Representatives of the software developers told Vedomosti that the Internet-inflation index was developed by Interfax, Yandex.Market and the Higher School of Economics. The index uses data from Yandex.Market, which gathers information from the majority of Russian online retail businesses—13,000 Internet stores—for its calculations.

This model for calculating inflation was developed by specialists at the Higher School of Economics in Moscow. It uses information on user transactions from Yandex.Market to online stores: the items purchased, the average price for the week, the total number of transactions per week, and the total demand price of an individual item.

This calculates an average price based on the total number of transactions—that is to say, the “weight of an item” in the index as a whole. The index does not take into account changes as a result of new items that have come to the market, or price fluctuations for items that have only recently come to the market or have already become obsolete. 

Currently, the index reflects price fluctuations for 10 types of goods: mobile phones, tablets, notebooks, televisions, cameras, fridges, multi-cookers, wristwatches, hard-drives, USB drives and washing machines. Justifying this choice, the software developers claim that these are the most popular goods purchased by online shoppers.

Rosstat is also tracking prices for the majority of these goods in traditional shops. According to Rosstat’s data, for example, between the beginning of 2013 and the onset of fall, cameras have reduced in price by 0.7 percent, notebook prices have fallen by 1.5 percent, and prices for mobiles have decreased 1.4 percent.

The price index for Internet stores has recorded more significant fluctuations: Digital cameras have decreased in price by 2 percent, notebooks by 2.5 percent and mobile phones by 2.6 percent. “We are certain that our data is more representative, since Yandex.Market only collects information concerning certain types of goods,” says Alexander Kiyatkin, the editor of the Internet projects service at Interfax. 

Three years ago, Google announced that it was developing the so-called Google Price Index. It was proposed that this would be quicker than using state statistics to obtain and update economic data with constantly updated data from Internet stores in the United States and Britain. Public data on the design procedure or the significance of the index was never disclosed.

Kiyatkin says that the list of categories used to calculate the index will be expanded, in the near future, to include new categories for technical and everyday products and household goods. According to the editor, the developers are also holding talks with food retailers, in order to monitor price fluctuations on food items on the Internet.

Anton Panteleyev of M.Video thinks that online trade itself has made the price formation process transparent. The customer can see price fluctuations for a range of products among different vendors.

“The launch of a specialized index makes the process clearer and more public.

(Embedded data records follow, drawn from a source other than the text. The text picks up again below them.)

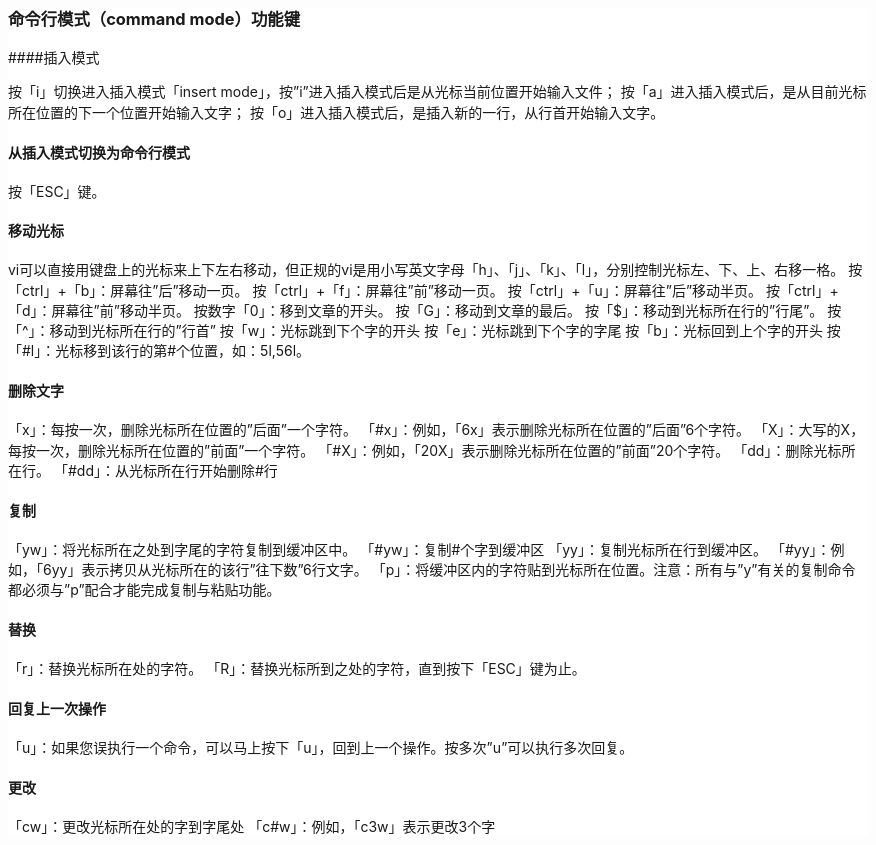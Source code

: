 ### 命令行模式（command mode）功能键
####插入模式

按「i」切换进入插入模式「insert mode」，按”i”进入插入模式后是从光标当前位置开始输入文件；
按「a」进入插入模式后，是从目前光标所在位置的下一个位置开始输入文字；
按「o」进入插入模式后，是插入新的一行，从行首开始输入文字。

#### 从插入模式切换为命令行模式

按「ESC」键。

#### 移动光标
vi可以直接用键盘上的光标来上下左右移动，但正规的vi是用小写英文字母「h」、「j」、「k」、「l」，分别控制光标左、下、上、右移一格。
按「ctrl」+「b」：屏幕往”后”移动一页。
按「ctrl」+「f」：屏幕往”前”移动一页。
按「ctrl」+「u」：屏幕往”后”移动半页。
按「ctrl」+「d」：屏幕往”前”移动半页。
按数字「0」：移到文章的开头。
按「G」：移动到文章的最后。
按「$」：移动到光标所在行的”行尾”。
按「^」：移动到光标所在行的”行首”
按「w」：光标跳到下个字的开头
按「e」：光标跳到下个字的字尾
按「b」：光标回到上个字的开头
按「#l」：光标移到该行的第#个位置，如：5l,56l。

#### 删除文字
「x」：每按一次，删除光标所在位置的”后面”一个字符。
「#x」：例如，「6x」表示删除光标所在位置的”后面”6个字符。
「X」：大写的X，每按一次，删除光标所在位置的”前面”一个字符。
「#X」：例如，「20X」表示删除光标所在位置的”前面”20个字符。
「dd」：删除光标所在行。
「#dd」：从光标所在行开始删除#行

#### 复制
「yw」：将光标所在之处到字尾的字符复制到缓冲区中。
「#yw」：复制#个字到缓冲区
「yy」：复制光标所在行到缓冲区。
「#yy」：例如，「6yy」表示拷贝从光标所在的该行”往下数”6行文字。
「p」：将缓冲区内的字符贴到光标所在位置。注意：所有与”y”有关的复制命令都必须与”p”配合才能完成复制与粘贴功能。

#### 替换
「r」：替换光标所在处的字符。
「R」：替换光标所到之处的字符，直到按下「ESC」键为止。

#### 回复上一次操作
「u」：如果您误执行一个命令，可以马上按下「u」，回到上一个操作。按多次”u”可以执行多次回复。

#### 更改
「cw」：更改光标所在处的字到字尾处
「c#w」：例如，「c3w」表示更改3个字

In fact, it takes price formation to the Internet, making it possible to track price fluctuations and predict consumer demand in one category or another,” he says.

Igor Polyakov, the leading economist at the Center for Macroeconomics and Short-term Forecasting, notes that, for economists, data from the Internet-inflation index could be useful for clearly showing fluctuations in consumer demand in situations such as the one experienced at the end of 2008. Expecting a devaluation of the ruble, Russians actively spent their money on everyday products and electronics.

“Economists had no data on how spikes in demand were distributed across a number of weeks,” says Polyakov. The expert adds that, in order to use the Internet-inflation index to build macroeconomic models and forecasts, at least two years’ worth of data is required. According to its developers, the index is calculated retrospectively, starting from July 2012.